## EXERCISE DIRECTIONS
Repeat each record word for word.

## INPUT
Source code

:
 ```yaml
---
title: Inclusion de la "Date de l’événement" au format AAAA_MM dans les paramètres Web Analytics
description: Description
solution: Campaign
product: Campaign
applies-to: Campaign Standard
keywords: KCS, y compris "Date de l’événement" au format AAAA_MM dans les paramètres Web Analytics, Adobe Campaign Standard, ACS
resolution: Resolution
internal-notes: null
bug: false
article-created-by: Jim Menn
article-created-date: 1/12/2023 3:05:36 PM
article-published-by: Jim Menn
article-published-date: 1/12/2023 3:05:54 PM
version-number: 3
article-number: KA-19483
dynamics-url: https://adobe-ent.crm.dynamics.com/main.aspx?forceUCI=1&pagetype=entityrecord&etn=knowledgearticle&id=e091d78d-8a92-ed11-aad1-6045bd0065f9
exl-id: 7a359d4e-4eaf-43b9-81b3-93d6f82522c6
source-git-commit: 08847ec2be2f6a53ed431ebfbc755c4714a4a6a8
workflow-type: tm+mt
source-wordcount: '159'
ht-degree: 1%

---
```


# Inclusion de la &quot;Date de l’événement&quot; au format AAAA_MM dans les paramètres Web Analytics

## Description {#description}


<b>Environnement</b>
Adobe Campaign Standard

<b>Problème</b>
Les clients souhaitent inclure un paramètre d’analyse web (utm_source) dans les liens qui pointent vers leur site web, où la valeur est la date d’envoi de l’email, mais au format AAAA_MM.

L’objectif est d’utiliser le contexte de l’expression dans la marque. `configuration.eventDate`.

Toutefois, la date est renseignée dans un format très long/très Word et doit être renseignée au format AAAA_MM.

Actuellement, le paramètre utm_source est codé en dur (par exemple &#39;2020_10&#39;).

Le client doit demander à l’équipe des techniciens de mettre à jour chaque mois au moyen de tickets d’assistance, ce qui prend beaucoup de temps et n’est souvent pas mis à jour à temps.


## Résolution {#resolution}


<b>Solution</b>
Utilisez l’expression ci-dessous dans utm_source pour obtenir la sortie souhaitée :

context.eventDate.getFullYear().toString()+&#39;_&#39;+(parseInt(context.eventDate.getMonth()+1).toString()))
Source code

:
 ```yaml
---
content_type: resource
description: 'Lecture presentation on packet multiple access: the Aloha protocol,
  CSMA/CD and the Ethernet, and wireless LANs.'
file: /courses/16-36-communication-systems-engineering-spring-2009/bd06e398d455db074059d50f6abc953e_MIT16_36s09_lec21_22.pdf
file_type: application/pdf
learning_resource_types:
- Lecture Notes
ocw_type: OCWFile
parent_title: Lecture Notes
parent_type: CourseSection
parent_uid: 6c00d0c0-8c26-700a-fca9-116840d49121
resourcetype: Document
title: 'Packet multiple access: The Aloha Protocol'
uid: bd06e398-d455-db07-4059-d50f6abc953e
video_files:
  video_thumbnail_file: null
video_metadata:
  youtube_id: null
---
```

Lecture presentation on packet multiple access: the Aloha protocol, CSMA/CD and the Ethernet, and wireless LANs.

## ANSWER SECTION
Source code

:
 ```yaml
---
title: Inclusion de la "Date de l’événement" au format AAAA_MM dans les paramètres Web Analytics
description: Description
solution: Campaign
product: Campaign
applies-to: Campaign Standard
keywords: KCS, y compris "Date de l’événement" au format AAAA_MM dans les paramètres Web Analytics, Adobe Campaign Standard, ACS
resolution: Resolution
internal-notes: null
bug: false
article-created-by: Jim Menn
article-created-date: 1/12/2023 3:05:36 PM
article-published-by: Jim Menn
article-published-date: 1/12/2023 3:05:54 PM
version-number: 3
article-number: KA-19483
dynamics-url: https://adobe-ent.crm.dynamics.com/main.aspx?forceUCI=1&pagetype=entityrecord&etn=knowledgearticle&id=e091d78d-8a92-ed11-aad1-6045bd0065f9
exl-id: 7a359d4e-4eaf-43b9-81b3-93d6f82522c6
source-git-commit: 08847ec2be2f6a53ed431ebfbc755c4714a4a6a8
workflow-type: tm+mt
source-wordcount: '159'
ht-degree: 1%

---
```


# Inclusion de la &quot;Date de l’événement&quot; au format AAAA_MM dans les paramètres Web Analytics

## Description {#description}


<b>Environnement</b>
Adobe Campaign Standard

<b>Problème</b>
Les clients souhaitent inclure un paramètre d’analyse web (utm_source) dans les liens qui pointent vers leur site web, où la valeur est la date d’envoi de l’email, mais au format AAAA_MM.

L’objectif est d’utiliser le contexte de l’expression dans la marque. `configuration.eventDate`.

Toutefois, la date est renseignée dans un format très long/très Word et doit être renseignée au format AAAA_MM.

Actuellement, le paramètre utm_source est codé en dur (par exemple &#39;2020_10&#39;).

Le client doit demander à l’équipe des techniciens de mettre à jour chaque mois au moyen de tickets d’assistance, ce qui prend beaucoup de temps et n’est souvent pas mis à jour à temps.


## Résolution {#resolution}


<b>Solution</b>
Utilisez l’expression ci-dessous dans utm_source pour obtenir la sortie souhaitée :

context.eventDate.getFullYear().toString()+&#39;_&#39;+(parseInt(context.eventDate.getMonth()+1).toString()))
Source code

:
 ```yaml
---
content_type: resource
description: 'Lecture presentation on packet multiple access: the Aloha protocol,
  CSMA/CD and the Ethernet, and wireless LANs.'
file: /courses/16-36-communication-systems-engineering-spring-2009/bd06e398d455db074059d50f6abc953e_MIT16_36s09_lec21_22.pdf
file_type: application/pdf
learning_resource_types:
- Lecture Notes
ocw_type: OCWFile
parent_title: Lecture Notes
parent_type: CourseSection
parent_uid: 6c00d0c0-8c26-700a-fca9-116840d49121
resourcetype: Document
title: 'Packet multiple access: The Aloha Protocol'
uid: bd06e398-d455-db07-4059-d50f6abc953e
video_files:
  video_thumbnail_file: null
video_metadata:
  youtube_id: null
---
```

Lecture presentation on packet multiple access: the Aloha protocol, CSMA/CD and the Ethernet, and wireless LANs.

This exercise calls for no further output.